Exercise requirements →
Set down exactly the lines that run from the line with "- 📫 How to reach" to the end of the data, and nothing else.

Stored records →
====================

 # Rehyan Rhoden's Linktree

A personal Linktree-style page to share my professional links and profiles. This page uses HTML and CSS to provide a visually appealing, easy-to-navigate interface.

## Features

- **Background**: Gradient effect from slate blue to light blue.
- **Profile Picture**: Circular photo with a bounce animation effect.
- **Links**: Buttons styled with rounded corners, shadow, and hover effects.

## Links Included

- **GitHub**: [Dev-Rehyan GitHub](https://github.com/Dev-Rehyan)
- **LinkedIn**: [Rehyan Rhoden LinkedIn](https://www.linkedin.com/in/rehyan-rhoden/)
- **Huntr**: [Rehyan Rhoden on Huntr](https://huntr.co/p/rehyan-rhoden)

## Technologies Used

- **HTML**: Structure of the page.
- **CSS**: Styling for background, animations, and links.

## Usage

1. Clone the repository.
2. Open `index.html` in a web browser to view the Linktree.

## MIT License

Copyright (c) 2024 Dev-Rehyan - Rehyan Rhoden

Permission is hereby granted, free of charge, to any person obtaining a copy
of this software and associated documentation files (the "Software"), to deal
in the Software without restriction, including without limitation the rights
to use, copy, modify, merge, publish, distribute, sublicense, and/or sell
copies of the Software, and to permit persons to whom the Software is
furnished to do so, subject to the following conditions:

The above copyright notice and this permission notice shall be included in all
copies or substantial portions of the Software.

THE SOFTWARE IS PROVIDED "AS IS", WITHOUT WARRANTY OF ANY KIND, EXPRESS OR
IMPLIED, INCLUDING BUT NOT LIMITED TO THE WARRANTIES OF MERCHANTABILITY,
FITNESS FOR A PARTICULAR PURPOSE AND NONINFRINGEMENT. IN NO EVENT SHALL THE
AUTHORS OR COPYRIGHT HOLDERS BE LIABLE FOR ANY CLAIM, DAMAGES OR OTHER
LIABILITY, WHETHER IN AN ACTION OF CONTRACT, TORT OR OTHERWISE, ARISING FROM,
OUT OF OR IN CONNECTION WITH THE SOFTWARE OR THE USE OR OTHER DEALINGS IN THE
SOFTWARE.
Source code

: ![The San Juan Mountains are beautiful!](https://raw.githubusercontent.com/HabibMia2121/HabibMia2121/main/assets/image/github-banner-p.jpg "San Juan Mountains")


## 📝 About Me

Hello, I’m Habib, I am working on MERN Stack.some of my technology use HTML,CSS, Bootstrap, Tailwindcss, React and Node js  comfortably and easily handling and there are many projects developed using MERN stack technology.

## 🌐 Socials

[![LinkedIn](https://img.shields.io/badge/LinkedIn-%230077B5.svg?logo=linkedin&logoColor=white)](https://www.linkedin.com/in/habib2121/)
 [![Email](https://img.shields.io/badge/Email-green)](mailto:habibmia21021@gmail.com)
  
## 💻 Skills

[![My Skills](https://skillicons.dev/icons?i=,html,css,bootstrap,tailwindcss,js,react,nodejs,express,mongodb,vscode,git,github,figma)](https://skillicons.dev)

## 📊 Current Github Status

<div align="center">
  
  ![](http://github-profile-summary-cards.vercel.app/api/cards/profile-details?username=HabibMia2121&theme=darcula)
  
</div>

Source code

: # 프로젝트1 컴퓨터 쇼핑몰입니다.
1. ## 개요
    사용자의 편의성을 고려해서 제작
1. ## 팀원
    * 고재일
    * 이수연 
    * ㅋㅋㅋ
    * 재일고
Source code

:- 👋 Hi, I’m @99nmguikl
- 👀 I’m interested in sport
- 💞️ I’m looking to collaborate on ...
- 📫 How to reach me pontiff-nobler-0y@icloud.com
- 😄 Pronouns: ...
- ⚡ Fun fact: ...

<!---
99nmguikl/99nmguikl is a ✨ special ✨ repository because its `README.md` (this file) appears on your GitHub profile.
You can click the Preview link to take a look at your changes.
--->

====================

Output for this exercise →
- 📫 How to reach me pontiff-nobler-0y@icloud.com
- 😄 Pronouns: ...
- ⚡ Fun fact: ...

<!---
99nmguikl/99nmguikl is a ✨ special ✨ repository because its `README.md` (this file) appears on your GitHub profile.
You can click the Preview link to take a look at your changes.
--->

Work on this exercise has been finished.